Die Südtiroler Küche ist etwas Besonderes
Das St. Hubertus ist eines der drei Restaurants im Hotel Rosa Alpina in St. Kassian im Gadertal. Seit 2007 hat es zwei Michelin-Sterne; somit verfügt St. Kassian, gemessen an seinen 700 Einwohnern, mit drei Sternen (das Restaurant „Siriola“ im Hotel Ciasa Salares hat einen Stern) über die höchste Sternedichte in ganz Europa.
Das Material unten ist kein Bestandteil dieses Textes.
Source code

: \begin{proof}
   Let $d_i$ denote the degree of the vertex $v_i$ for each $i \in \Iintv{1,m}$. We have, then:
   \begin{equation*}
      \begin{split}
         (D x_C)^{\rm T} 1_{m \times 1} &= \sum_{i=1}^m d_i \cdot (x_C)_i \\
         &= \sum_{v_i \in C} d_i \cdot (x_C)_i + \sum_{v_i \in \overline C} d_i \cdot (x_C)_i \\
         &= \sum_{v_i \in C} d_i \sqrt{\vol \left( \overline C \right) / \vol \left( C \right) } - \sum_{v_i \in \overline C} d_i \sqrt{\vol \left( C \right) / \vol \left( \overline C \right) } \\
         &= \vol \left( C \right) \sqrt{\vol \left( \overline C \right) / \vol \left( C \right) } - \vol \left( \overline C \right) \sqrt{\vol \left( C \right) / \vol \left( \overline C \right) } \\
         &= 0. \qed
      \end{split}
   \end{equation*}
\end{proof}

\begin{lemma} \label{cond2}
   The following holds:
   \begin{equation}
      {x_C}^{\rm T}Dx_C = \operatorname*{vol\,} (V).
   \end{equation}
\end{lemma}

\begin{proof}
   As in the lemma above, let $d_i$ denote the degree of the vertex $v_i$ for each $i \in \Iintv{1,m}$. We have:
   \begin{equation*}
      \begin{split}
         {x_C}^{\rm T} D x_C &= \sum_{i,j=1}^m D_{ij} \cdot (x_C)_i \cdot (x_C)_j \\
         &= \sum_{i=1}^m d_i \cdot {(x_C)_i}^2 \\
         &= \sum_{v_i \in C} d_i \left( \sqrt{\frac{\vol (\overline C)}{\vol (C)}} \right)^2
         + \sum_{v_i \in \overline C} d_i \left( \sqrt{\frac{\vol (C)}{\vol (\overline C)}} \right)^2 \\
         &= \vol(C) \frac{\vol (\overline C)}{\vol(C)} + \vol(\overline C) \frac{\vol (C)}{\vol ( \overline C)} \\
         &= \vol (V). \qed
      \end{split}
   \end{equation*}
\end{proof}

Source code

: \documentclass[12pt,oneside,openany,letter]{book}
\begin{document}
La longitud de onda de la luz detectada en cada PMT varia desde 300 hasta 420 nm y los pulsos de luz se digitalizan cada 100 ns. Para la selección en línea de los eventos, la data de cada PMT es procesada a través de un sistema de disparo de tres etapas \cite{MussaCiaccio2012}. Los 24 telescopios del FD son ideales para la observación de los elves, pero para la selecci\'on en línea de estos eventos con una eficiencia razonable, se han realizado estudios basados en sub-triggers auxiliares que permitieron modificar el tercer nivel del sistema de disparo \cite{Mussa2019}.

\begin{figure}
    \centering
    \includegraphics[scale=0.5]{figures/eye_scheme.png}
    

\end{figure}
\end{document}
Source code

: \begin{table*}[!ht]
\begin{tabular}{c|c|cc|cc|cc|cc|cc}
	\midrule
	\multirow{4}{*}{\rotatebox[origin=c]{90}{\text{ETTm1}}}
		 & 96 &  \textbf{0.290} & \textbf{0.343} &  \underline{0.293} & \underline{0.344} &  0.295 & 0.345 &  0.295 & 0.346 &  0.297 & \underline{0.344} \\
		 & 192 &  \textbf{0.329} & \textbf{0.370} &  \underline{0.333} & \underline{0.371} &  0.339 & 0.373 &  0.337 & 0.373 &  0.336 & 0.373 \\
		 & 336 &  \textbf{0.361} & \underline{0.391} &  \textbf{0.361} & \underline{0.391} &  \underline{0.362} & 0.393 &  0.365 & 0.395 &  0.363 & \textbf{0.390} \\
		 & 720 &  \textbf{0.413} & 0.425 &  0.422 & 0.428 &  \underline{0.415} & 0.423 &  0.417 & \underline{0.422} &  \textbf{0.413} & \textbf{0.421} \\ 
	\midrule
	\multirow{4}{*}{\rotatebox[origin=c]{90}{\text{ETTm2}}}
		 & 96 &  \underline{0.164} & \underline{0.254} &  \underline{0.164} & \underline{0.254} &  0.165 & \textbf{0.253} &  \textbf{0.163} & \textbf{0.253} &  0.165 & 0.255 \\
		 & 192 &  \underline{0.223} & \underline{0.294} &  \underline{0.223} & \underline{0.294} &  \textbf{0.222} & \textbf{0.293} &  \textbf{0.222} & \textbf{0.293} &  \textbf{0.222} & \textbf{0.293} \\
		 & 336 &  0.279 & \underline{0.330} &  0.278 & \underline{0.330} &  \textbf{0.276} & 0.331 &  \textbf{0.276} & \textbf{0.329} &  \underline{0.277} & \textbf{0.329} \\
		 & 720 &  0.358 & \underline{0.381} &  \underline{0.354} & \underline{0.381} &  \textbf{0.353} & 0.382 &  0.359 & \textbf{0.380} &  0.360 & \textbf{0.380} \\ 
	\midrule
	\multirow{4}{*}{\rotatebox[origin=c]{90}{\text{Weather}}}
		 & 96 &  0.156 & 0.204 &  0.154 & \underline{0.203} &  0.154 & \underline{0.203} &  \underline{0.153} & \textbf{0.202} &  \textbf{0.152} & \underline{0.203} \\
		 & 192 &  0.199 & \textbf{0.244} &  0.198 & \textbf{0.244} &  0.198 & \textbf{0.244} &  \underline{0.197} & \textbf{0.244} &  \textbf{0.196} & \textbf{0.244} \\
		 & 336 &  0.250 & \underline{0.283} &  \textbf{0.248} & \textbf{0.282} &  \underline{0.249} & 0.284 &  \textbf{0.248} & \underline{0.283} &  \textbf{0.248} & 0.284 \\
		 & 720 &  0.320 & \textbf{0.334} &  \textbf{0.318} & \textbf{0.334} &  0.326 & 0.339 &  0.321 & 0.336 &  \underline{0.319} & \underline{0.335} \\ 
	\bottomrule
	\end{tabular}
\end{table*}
Mit 16 Guide-Michelin-Sternerestaurants in 2010 verfügt Südtirol unter allen Provinzen Italiens über die meisten Sterneküchen. Neben dem St. Hubertus von Norbert Niederkofler ist die Trenkerstube von Küchenchef Gerhard Wieser im Hotel Castel in Dorf Tirol ein weiteres Zwei- Sterne-Restaurant in Südtirol. Der „Gault Millau Südtirol 2010″ verlieh insgesamt 90 Hauben.
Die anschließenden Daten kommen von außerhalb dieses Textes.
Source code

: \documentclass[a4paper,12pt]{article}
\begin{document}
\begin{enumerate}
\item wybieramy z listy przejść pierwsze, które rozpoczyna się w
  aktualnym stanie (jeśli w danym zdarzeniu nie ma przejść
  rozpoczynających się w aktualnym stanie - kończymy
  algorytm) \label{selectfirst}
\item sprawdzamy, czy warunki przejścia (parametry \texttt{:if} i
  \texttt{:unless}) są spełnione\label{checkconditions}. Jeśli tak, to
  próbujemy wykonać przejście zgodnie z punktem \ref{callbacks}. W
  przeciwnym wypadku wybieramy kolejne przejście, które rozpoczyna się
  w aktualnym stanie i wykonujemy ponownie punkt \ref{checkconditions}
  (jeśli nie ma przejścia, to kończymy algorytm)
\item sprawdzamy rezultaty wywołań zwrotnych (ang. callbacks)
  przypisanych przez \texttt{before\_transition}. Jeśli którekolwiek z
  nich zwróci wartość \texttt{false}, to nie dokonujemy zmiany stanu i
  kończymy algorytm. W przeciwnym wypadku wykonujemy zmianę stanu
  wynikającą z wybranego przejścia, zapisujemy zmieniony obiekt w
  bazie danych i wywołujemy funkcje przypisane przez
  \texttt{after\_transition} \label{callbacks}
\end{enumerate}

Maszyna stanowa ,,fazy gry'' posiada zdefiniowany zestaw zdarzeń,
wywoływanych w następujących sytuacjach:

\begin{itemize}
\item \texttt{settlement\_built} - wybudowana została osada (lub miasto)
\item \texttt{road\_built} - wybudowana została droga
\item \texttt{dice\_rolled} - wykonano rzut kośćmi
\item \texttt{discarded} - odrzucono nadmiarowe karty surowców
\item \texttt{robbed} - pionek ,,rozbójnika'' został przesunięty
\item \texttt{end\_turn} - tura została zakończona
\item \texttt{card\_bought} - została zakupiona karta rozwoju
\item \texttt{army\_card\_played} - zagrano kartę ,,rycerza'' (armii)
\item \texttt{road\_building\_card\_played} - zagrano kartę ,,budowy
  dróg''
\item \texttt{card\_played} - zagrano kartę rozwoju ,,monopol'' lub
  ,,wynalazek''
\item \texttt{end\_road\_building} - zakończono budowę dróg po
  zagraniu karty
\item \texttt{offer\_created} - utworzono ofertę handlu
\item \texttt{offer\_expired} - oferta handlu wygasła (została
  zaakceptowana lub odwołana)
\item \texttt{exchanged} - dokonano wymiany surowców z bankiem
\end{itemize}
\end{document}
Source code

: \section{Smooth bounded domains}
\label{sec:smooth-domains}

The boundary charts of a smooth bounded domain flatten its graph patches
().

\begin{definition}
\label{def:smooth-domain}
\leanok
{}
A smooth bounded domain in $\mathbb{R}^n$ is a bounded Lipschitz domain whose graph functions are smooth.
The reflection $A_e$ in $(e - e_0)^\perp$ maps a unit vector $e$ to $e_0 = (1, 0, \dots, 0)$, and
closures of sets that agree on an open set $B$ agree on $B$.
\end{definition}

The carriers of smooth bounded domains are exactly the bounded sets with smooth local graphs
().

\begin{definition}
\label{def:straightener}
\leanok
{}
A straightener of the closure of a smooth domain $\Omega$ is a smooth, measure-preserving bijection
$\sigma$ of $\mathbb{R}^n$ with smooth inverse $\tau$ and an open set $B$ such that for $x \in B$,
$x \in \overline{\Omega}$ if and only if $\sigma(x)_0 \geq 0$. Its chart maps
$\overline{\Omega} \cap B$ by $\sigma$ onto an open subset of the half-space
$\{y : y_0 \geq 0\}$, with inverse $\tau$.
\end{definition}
In Südtirol werden für eine authentische Küche vorwiegend regionale Produkte verwendet. Die europäischen Qualitätssiegel g.g.A. (geschützte geografische Angabe) und DOC (Denominazione di Origine Controllata) garantieren die Lebensmittelsicherheit und den Verbraucherschutz durch strenge Kontrollen aller Produktionsphasen. So werden regionale landwirtschaftliche Produkte und Spezialitäten wie Südtiroler Apfel g.g.A., Südtiroler Speck g.g.A. und Südtiroler DOC Wein geschützt und gefördert.